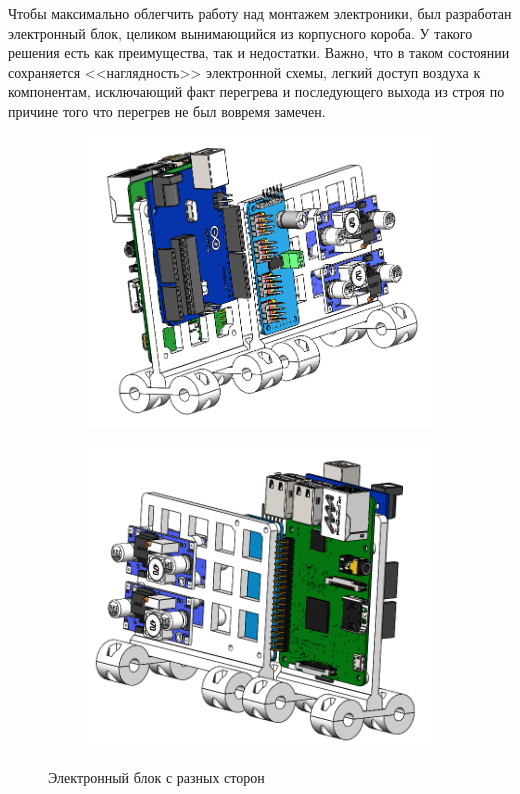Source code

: Чтобы максимально облегчить работу над монтажем электроники, был разработан электронный блок, целиком вынимающийся из корпусного короба. У такого решения есть как преимущества, так и недостатки. Важно, что в таком состоянии сохраняется <<наглядность>> электронной схемы, легкий доступ воздуха к компонентам, исключающий факт перегрева и последующего выхода из строя по причине того что перегрев не был вовремя замечен.
\begin{figure}[ht]
    \centering
    \begin{subfigure}[b]{0.45\textwidth}    
        \centering
        \includegraphics[scale=0.45]{chapter_mechanics_construction/figure17.png}
        \caption{}
    \end{subfigure}
    \begin{subfigure}[b]{0.45\textwidth}
        \centering
        \includegraphics[scale=0.45]{chapter_mechanics_construction/figure18.png}
        \caption{}
    \end{subfigure}
     
    \caption{Электронный блок с разных сторон}
    \label{}
\end{figure}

· · · · ·

> [Goal of the exercise]: Wherever a line in the entries holds "subfigure", copy that line.

> [Answer section]:
    \begin{subfigure}[b]{0.45\textwidth}    
    \end{subfigure}
    \begin{subfigure}[b]{0.45\textwidth}
    \end{subfigure}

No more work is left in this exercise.